----- Data to process

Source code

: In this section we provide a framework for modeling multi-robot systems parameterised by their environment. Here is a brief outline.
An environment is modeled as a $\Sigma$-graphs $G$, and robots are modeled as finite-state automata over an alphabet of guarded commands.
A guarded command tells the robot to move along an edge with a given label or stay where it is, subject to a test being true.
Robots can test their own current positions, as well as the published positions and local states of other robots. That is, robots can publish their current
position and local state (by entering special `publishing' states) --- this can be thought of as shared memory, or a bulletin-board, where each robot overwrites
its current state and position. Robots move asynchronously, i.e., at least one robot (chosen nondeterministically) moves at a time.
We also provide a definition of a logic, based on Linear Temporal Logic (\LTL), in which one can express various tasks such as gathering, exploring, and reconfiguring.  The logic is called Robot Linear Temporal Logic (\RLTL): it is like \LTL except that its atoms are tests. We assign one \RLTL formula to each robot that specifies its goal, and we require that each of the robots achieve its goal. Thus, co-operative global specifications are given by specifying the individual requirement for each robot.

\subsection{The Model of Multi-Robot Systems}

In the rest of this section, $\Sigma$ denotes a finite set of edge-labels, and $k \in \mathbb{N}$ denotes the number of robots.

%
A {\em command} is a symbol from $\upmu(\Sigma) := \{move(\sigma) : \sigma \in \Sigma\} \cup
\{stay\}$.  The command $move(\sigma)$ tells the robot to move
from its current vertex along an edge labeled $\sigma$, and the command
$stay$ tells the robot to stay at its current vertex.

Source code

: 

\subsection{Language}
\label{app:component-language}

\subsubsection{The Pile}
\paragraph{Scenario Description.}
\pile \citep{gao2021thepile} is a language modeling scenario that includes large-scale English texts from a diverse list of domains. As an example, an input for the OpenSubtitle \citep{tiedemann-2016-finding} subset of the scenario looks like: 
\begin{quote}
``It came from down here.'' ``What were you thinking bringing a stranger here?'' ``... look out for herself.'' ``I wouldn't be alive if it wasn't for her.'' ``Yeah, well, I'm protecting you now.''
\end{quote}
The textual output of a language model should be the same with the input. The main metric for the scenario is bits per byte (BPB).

----------

§ **Problem to work on**:
Going back to the entries above, set down exactly the lines that begin at the one with "position and local" and end at the one with "is a symbol", both included, and nothing else.

§ **Answer box**:
position and local state (by entering special `publishing' states) --- this can be thought of as shared memory, or a bulletin-board, where each robot overwrites
its current state and position. Robots move asynchronously, i.e., at least one robot (chosen nondeterministically) moves at a time.
We also provide a definition of a logic, based on Linear Temporal Logic (\LTL), in which one can express various tasks such as gathering, exploring, and reconfiguring.  The logic is called Robot Linear Temporal Logic (\RLTL): it is like \LTL except that its atoms are tests. We assign one \RLTL formula to each robot that specifies its goal, and we require that each of the robots achieve its goal. Thus, co-operative global specifications are given by specifying the individual requirement for each robot.

\subsection{The Model of Multi-Robot Systems}

In the rest of this section, $\Sigma$ denotes a finite set of edge-labels, and $k \in \mathbb{N}$ denotes the number of robots.

%
A {\em command} is a symbol from $\upmu(\Sigma) := \{move(\sigma) : \sigma \in \Sigma\} \cup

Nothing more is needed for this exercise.